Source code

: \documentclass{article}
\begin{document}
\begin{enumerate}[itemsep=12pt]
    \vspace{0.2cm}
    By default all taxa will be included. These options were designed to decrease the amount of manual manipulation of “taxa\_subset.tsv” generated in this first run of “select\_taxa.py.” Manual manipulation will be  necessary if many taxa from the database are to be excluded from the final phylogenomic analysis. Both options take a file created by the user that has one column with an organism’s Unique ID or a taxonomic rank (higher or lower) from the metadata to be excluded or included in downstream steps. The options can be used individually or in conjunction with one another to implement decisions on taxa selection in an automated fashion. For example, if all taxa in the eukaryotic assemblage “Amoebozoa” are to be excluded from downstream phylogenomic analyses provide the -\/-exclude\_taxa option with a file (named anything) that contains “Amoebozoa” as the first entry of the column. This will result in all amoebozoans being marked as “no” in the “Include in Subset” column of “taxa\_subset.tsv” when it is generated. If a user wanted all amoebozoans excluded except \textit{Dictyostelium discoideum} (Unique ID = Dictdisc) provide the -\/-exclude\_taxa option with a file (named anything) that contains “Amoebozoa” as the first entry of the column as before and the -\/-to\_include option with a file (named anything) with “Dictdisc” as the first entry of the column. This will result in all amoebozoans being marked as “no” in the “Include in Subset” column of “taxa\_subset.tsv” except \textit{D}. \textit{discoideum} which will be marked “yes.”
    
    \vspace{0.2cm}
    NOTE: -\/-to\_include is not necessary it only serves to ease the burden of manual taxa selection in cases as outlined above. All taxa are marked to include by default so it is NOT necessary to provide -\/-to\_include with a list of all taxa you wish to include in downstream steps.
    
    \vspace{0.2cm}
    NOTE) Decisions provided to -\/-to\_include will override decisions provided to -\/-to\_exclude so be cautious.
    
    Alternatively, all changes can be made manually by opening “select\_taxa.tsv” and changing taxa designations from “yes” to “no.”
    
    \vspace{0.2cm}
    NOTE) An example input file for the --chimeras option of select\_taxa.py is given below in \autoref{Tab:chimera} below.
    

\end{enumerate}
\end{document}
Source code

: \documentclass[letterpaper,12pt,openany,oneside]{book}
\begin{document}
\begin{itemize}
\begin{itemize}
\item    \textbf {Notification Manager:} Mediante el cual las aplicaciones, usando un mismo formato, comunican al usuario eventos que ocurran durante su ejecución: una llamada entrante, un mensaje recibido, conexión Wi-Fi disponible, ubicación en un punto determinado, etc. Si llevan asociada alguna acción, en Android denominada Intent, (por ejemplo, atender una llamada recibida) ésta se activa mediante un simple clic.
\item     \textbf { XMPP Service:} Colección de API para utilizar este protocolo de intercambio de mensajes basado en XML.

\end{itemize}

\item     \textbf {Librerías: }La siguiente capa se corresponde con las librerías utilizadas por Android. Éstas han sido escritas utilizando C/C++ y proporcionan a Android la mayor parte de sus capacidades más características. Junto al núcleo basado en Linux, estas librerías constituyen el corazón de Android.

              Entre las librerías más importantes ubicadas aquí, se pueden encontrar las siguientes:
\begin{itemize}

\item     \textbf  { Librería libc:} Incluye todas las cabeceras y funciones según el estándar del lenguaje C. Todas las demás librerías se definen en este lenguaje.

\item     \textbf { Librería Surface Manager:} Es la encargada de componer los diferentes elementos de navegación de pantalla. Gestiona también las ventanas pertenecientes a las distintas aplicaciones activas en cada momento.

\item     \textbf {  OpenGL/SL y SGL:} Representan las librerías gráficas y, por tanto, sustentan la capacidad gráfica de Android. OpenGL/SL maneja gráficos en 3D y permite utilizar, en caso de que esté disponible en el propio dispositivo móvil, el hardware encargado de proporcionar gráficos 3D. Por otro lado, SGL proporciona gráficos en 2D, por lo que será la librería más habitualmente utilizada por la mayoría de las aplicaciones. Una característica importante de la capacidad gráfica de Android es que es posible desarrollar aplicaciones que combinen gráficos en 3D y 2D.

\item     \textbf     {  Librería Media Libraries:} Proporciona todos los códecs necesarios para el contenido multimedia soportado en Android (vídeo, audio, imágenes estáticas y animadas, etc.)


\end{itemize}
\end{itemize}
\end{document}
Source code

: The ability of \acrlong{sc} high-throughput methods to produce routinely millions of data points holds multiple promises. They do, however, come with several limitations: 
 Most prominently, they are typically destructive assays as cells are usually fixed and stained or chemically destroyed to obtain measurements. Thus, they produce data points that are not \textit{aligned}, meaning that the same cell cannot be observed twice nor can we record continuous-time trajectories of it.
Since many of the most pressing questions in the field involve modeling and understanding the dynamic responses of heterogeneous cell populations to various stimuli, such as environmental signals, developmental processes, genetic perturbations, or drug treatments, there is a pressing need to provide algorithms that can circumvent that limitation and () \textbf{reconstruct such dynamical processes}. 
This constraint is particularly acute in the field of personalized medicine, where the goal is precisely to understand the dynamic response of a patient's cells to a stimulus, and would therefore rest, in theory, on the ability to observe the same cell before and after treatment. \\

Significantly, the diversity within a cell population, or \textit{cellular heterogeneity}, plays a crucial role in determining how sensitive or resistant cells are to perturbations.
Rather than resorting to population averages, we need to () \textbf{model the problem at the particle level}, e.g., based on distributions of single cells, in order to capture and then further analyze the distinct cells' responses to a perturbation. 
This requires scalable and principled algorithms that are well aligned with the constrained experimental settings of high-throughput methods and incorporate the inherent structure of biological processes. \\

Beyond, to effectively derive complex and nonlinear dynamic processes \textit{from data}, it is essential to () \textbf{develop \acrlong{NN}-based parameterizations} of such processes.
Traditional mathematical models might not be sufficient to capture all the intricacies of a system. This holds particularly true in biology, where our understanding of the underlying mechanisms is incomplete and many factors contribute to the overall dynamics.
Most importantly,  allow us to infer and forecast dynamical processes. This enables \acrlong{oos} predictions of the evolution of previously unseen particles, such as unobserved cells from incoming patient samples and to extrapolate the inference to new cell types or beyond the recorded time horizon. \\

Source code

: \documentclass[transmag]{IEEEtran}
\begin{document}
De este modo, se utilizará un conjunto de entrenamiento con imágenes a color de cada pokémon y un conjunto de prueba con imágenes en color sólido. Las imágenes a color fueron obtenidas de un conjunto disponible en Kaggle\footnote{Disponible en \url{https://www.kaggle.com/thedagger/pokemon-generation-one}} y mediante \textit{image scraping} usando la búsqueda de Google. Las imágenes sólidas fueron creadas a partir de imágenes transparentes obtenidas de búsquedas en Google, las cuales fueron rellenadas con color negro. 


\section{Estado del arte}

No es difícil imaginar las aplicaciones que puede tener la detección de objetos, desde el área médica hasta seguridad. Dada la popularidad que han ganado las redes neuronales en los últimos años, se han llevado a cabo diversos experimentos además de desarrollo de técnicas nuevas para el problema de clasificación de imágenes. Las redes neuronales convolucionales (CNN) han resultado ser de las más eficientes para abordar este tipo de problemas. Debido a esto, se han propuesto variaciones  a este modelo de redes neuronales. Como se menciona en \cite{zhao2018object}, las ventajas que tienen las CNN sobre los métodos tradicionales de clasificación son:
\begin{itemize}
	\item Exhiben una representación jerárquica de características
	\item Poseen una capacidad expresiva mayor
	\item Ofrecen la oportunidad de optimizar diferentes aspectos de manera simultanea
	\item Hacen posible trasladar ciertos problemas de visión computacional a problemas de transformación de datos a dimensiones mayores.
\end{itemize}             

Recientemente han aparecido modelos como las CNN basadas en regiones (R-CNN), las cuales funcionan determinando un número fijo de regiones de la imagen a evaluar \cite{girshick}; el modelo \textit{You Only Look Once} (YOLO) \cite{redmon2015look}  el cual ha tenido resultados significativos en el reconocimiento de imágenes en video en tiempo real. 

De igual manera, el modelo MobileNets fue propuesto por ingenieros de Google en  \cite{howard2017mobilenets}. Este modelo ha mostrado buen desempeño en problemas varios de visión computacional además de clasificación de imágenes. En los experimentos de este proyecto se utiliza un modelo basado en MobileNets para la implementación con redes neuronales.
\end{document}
*****
◆ **Task to complete**:
If a line of the entries holds the word "example", copy it out.

◆ **Response for this exercise**:
    By default all taxa will be included. These options were designed to decrease the amount of manual manipulation of “taxa\_subset.tsv” generated in this first run of “select\_taxa.py.” Manual manipulation will be  necessary if many taxa from the database are to be excluded from the final phylogenomic analysis. Both options take a file created by the user that has one column with an organism’s Unique ID or a taxonomic rank (higher or lower) from the metadata to be excluded or included in downstream steps. The options can be used individually or in conjunction with one another to implement decisions on taxa selection in an automated fashion. For example, if all taxa in the eukaryotic assemblage “Amoebozoa” are to be excluded from downstream phylogenomic analyses provide the -\/-exclude\_taxa option with a file (named anything) that contains “Amoebozoa” as the first entry of the column. This will result in all amoebozoans being marked as “no” in the “Include in Subset” column of “taxa\_subset.tsv” when it is generated. If a user wanted all amoebozoans excluded except \textit{Dictyostelium discoideum} (Unique ID = Dictdisc) provide the -\/-exclude\_taxa option with a file (named anything) that contains “Amoebozoa” as the first entry of the column as before and the -\/-to\_include option with a file (named anything) with “Dictdisc” as the first entry of the column. This will result in all amoebozoans being marked as “no” in the “Include in Subset” column of “taxa\_subset.tsv” except \textit{D}. \textit{discoideum} which will be marked “yes.”
    NOTE) An example input file for the --chimeras option of select\_taxa.py is given below in \autoref{Tab:chimera} below.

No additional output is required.